Hochinteressante Ergebnisse 25jähriger Aerodynamik-Forschung

von Gerhard Feldbauer, 26. November 2011


In einer Designstudie "Aero-Trailer" zeigt Mercedes-Benz jetzt auf, wie man den bei modernen Lkw wie dem neuen Actros(1) bereits verringerten Kraftstoffverbrauch und die damit auch gesenkten der CO2-Emissionen bei Sattelzügen nochmals verringern kann. Die Presse-Information aus Stuttgart stellt an die Spitze, dass Anströmkörper, Verkleidungen und Einzüge den Luftwiderstand um 18 Prozent senken, was zu einem verringerten Kraftstoffverbrauch von knapp fünf Prozent führt. Seine Konzeption stellt Mercedes-Benz erstmals anlässlich der Messe "Trailer 2011" vom 25.-29. November in Kortrijk/Belgien vor.

In der Aero-Trailer-Studie schlage sich das enorme Know-how der Entwickler und Aerodynamiker von Mercedes-Benz nieder. In enger Zusammenarbeit mit dem Nutzfahrzeug-Design sei der Luftwiderstand des neuen Premium-Trucks Mercedes-Benz Actros, der Anfang November 2011 auf den Markt kam, im Vergleich zum Vorgängermodell je nach Ausführung um 12 bis 15 Prozent verringert worden. Auf dieser Basis werde jetzt ein adäquater Trailer gestaltet, bei dem zahlreiche Einzelmaßnahmen den Luftwiderstand des gesamten Zugs drastisch verringern. Aus der Fülle der Details: Ein Anströmkörper vorn am Trailer reduziert den Abstand zur Zugmaschine und senkt den Luftwiderstand um ein Prozent. Seitenverkleidungen tragen acht Prozent zur Verbesserung bei. Sie sind vorne leicht eingezogen und hinten von einem Durchbruch gekennzeichnet, der die Luft in Richtung des markanten Heckdiffusors lenkt. Der Diffusor hat die Form eines Parallelogramms und schließt an die Verkleidung des Unterbodens an. Das verbessert den Luftwiderstand um ein bis zwei Prozent.
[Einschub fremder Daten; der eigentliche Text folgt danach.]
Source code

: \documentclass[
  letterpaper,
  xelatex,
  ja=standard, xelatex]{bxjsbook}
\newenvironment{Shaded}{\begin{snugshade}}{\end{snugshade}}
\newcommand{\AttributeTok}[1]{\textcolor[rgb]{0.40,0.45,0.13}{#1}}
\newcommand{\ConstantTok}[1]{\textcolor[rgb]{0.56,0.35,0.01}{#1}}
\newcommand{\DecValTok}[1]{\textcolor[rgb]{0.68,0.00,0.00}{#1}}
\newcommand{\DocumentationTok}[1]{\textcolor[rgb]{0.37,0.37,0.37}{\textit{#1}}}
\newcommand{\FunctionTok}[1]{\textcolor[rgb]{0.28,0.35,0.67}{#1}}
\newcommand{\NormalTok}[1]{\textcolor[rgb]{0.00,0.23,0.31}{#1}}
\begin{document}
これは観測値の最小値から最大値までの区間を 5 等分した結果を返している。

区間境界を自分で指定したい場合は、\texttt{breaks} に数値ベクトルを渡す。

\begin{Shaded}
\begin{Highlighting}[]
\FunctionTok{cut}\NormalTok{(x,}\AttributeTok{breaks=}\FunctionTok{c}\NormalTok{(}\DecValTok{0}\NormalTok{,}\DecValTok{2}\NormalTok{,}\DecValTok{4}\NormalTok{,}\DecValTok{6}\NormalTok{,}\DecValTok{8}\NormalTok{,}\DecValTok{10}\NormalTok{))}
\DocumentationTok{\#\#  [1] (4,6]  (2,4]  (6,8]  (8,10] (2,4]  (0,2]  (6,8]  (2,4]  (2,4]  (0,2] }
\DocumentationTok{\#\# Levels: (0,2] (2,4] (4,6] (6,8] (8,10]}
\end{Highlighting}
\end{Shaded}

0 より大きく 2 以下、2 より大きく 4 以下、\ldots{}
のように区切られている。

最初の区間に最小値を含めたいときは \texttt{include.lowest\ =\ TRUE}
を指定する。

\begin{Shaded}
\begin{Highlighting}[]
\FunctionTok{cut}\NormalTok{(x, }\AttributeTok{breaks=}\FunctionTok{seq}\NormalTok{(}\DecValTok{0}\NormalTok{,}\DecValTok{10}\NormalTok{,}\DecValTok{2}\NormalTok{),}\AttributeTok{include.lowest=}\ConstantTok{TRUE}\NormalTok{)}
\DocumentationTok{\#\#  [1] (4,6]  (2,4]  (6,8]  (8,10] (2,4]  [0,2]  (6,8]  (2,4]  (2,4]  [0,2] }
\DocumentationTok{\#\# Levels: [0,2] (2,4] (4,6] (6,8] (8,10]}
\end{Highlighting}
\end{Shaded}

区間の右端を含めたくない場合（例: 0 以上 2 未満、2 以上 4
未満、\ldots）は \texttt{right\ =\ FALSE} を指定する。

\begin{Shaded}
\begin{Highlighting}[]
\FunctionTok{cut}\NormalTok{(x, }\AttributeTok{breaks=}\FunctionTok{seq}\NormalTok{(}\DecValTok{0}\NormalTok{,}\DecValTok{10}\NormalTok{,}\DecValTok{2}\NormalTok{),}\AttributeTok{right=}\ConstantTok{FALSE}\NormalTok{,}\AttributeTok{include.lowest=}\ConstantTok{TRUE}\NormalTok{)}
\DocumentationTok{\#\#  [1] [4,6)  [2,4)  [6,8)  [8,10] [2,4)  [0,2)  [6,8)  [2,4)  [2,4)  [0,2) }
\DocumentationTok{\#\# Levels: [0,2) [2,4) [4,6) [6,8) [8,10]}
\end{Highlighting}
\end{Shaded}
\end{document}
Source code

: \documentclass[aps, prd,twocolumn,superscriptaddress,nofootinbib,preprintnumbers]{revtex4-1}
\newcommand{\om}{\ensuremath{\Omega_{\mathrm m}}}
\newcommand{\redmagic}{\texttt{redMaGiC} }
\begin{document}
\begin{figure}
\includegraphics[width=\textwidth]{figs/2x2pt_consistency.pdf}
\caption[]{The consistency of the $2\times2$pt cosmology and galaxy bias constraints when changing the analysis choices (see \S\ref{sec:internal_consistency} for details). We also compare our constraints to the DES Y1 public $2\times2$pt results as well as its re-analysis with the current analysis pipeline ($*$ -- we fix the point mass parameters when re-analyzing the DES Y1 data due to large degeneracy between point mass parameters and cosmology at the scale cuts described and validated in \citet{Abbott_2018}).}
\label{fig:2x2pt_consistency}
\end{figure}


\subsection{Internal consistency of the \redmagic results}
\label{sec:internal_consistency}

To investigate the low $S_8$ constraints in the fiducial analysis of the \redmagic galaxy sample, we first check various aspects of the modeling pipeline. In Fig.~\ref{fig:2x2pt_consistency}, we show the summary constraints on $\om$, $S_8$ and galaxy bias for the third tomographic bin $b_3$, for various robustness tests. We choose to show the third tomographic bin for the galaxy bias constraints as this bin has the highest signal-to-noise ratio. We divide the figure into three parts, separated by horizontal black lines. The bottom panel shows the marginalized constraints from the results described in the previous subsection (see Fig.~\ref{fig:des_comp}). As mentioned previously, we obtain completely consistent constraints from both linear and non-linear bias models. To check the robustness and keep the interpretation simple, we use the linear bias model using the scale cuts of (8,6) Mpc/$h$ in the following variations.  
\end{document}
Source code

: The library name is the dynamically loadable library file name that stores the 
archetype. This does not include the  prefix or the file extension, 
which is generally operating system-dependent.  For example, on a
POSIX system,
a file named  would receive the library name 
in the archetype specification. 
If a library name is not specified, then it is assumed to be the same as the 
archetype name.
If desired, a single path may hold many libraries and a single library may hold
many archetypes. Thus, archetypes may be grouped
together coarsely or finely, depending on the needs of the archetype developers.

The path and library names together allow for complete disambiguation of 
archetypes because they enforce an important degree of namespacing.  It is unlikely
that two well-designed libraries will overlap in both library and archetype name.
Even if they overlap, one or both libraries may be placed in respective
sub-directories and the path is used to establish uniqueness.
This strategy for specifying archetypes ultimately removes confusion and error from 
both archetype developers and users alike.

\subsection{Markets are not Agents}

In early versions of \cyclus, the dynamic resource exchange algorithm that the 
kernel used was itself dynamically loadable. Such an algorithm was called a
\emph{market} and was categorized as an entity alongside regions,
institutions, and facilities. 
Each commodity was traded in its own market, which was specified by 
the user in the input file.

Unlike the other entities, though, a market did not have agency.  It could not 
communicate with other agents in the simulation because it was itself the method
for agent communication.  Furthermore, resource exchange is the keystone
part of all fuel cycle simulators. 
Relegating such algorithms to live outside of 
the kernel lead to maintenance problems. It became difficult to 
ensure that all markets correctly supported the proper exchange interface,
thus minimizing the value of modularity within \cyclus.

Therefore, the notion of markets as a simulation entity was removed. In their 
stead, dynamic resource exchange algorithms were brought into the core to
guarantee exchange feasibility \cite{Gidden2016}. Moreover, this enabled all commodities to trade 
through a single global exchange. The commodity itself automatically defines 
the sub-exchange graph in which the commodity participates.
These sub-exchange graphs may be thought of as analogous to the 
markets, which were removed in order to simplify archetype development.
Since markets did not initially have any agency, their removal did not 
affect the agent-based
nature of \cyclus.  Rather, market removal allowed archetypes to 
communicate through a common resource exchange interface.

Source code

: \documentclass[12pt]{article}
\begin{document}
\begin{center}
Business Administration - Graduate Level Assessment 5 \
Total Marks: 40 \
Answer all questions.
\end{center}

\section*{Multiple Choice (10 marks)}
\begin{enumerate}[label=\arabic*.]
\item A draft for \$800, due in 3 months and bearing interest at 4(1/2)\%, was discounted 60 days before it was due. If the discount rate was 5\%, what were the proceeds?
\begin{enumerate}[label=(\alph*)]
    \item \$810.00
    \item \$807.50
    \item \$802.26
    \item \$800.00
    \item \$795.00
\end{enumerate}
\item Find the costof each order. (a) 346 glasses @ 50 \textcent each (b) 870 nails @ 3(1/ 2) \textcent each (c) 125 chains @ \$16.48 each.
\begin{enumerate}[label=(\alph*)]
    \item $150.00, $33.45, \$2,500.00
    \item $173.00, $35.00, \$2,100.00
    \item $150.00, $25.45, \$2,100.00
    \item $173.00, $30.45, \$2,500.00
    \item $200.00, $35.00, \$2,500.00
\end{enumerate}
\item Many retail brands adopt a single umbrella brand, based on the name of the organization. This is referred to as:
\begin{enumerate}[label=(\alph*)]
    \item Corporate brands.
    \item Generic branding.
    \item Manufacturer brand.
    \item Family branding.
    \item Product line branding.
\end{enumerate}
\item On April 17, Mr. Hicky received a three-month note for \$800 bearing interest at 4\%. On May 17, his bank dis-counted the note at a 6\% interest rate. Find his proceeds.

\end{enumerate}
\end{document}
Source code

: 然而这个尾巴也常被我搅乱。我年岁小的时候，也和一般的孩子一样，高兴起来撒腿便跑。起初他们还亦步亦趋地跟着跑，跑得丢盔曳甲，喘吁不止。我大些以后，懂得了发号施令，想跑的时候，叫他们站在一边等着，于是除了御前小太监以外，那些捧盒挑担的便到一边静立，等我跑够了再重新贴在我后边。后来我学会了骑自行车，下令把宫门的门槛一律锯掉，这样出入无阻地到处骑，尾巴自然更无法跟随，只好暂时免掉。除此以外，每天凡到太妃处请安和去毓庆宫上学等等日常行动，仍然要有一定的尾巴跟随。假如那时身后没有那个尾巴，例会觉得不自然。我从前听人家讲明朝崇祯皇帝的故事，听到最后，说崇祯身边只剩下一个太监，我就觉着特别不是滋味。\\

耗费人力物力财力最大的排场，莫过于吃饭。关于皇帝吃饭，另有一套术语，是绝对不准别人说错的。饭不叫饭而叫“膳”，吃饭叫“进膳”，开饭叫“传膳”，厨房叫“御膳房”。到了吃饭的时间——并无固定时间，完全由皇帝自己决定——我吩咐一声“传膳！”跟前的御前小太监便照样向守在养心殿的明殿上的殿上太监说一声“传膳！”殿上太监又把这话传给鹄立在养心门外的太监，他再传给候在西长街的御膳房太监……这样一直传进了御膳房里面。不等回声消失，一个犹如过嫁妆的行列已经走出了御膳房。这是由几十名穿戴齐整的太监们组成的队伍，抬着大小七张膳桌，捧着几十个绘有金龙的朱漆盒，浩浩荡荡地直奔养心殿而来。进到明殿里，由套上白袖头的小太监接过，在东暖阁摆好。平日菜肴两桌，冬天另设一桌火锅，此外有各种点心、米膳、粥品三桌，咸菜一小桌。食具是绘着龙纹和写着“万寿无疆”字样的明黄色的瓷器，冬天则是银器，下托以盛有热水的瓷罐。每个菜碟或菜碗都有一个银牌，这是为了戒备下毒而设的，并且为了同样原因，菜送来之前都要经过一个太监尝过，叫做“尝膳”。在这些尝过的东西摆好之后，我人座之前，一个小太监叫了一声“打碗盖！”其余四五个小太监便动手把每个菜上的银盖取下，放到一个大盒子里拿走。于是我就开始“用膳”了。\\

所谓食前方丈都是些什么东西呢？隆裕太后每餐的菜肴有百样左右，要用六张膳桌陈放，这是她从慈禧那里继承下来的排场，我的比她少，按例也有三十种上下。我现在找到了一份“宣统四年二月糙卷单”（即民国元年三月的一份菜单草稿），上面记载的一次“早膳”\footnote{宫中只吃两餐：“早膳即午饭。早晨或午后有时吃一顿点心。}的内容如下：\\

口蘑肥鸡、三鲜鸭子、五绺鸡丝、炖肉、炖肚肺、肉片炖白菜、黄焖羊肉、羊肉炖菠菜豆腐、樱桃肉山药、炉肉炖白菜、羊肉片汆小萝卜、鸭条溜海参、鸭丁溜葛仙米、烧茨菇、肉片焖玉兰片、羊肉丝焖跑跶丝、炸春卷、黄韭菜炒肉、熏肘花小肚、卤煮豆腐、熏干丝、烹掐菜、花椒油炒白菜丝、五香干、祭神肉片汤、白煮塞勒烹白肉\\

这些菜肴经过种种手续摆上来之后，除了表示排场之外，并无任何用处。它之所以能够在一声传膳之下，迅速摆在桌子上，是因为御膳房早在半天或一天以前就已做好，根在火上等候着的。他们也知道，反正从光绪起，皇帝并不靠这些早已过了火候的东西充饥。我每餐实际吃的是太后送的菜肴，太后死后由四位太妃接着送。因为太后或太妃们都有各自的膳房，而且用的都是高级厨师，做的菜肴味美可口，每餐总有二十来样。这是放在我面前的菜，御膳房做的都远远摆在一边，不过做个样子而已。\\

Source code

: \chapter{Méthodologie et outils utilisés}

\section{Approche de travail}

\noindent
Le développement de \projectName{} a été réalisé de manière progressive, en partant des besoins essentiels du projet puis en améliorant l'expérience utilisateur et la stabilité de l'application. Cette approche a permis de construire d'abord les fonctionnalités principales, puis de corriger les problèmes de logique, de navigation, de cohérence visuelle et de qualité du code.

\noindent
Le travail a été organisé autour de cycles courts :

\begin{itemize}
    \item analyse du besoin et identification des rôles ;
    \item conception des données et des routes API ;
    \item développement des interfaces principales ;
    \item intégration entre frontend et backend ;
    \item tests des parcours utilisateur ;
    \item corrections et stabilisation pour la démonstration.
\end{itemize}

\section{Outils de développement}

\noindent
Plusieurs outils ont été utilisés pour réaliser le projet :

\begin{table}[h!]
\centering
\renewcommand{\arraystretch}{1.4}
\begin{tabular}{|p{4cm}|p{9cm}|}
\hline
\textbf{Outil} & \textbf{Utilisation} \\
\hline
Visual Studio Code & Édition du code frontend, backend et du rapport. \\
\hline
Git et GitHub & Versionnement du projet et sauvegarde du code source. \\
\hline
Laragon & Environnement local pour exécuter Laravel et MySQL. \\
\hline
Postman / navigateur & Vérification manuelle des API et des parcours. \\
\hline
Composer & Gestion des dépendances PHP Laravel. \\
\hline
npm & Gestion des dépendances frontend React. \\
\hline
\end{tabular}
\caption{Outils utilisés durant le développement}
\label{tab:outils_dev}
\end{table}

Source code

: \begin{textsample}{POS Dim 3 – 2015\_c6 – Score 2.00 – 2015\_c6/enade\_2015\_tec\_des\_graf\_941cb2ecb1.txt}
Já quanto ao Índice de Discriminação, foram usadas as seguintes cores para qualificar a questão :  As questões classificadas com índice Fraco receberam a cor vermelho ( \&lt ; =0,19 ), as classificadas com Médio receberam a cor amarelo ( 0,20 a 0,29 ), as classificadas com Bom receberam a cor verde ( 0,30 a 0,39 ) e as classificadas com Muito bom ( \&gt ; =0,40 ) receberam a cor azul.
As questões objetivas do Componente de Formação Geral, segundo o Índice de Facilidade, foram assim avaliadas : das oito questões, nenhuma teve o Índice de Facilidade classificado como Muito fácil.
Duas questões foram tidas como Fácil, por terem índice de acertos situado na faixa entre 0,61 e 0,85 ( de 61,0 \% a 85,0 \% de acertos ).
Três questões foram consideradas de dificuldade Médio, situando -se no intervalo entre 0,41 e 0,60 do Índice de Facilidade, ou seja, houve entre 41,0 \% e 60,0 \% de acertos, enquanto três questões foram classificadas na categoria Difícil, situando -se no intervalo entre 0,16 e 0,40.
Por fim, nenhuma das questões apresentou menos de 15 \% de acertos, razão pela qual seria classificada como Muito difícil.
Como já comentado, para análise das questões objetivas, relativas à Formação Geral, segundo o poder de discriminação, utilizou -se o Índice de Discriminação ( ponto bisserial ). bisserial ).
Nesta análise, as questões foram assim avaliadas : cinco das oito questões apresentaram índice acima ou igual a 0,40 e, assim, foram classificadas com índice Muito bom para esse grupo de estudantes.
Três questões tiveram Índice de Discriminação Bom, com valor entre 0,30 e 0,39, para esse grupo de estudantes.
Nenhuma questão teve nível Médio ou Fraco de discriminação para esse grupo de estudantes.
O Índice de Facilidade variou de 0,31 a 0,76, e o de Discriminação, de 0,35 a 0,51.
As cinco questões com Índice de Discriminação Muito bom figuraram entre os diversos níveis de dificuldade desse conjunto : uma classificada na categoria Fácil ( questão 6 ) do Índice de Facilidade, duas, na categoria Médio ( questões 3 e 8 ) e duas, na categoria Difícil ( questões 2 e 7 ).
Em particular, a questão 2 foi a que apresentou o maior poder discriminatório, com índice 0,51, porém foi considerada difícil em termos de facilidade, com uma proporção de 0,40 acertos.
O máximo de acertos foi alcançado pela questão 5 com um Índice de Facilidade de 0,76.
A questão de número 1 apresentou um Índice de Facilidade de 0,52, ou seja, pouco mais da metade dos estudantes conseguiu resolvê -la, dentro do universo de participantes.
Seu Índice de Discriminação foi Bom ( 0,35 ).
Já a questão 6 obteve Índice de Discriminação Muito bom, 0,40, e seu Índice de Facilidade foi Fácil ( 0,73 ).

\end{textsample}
Jährlich 2000 l Diesel und mehr als fünf Tonnen CO2 weniger

Wesentlicher Bestandteil des aerodynamischen Konzepts ist ein Heckeinzug von etwas mehr als 400 mm Länge. Seine Elemente sind klappbar, um den Zugang zum Laderaum zu erleichtern. Der Heckeinzug verbessert den Luftwiderstand um weitere sieben Prozent. Insgesamt senke der Aero-Trailer den Luftwiderstand des gesamten Sattelzugs um zirka 18 Prozent. Daraus resultiere nach den Erfahrungen von Mercedes-Benz eine Verringerung des Kraftstoffverbrauchs im realen Straßenverkehr um fast fünf Prozent. Das bedeutet bei einer üblichen Laufleistung von 150.000 km im Jahr eine Ersparnis von rund 2000 l Dieselkraftstoff und eine Entlastung der Umwelt um mehr als fünf t CO2 jährlich.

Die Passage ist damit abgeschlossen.